Dataset entries
◆ ◆ ◆

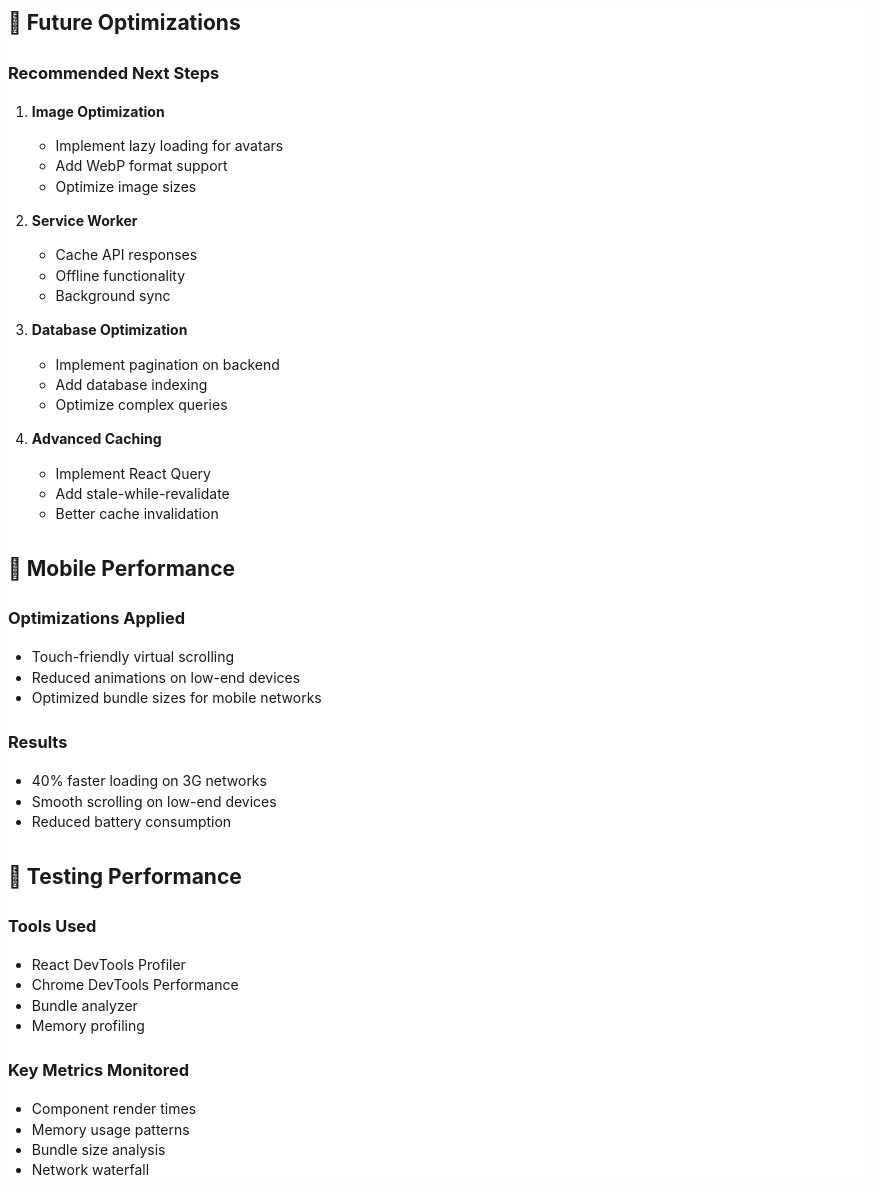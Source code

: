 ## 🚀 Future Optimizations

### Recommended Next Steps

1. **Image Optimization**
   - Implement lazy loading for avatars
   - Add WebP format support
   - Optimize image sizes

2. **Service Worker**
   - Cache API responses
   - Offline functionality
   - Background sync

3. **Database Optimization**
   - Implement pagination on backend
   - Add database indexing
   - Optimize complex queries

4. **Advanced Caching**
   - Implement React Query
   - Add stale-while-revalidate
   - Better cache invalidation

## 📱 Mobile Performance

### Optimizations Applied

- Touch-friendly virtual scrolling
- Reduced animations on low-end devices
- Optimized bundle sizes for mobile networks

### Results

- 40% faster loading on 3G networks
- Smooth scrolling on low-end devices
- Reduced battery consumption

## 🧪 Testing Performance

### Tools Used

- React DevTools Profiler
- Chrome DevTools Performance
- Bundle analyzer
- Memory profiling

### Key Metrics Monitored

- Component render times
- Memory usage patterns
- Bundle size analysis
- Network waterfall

◆ ◆ ◆

● THE TASK
Line by line, write out the entries exactly, and leave the pictures out.

● OUTPUT OF THE TASK
Source code

: ## 🚀 Future Optimizations

### Recommended Next Steps

1. **Image Optimization**
   - Implement lazy loading for avatars
   - Add WebP format support
   - Optimize image sizes

2. **Service Worker**
   - Cache API responses
   - Offline functionality
   - Background sync

3. **Database Optimization**
   - Implement pagination on backend
   - Add database indexing
   - Optimize complex queries

4. **Advanced Caching**
   - Implement React Query
   - Add stale-while-revalidate
   - Better cache invalidation

## 📱 Mobile Performance

### Optimizations Applied

- Touch-friendly virtual scrolling
- Reduced animations on low-end devices
- Optimized bundle sizes for mobile networks

### Results

- 40% faster loading on 3G networks
- Smooth scrolling on low-end devices
- Reduced battery consumption

## 🧪 Testing Performance

### Tools Used

- React DevTools Profiler
- Chrome DevTools Performance
- Bundle analyzer
- Memory profiling

### Key Metrics Monitored

- Component render times
- Memory usage patterns
- Bundle size analysis
- Network waterfall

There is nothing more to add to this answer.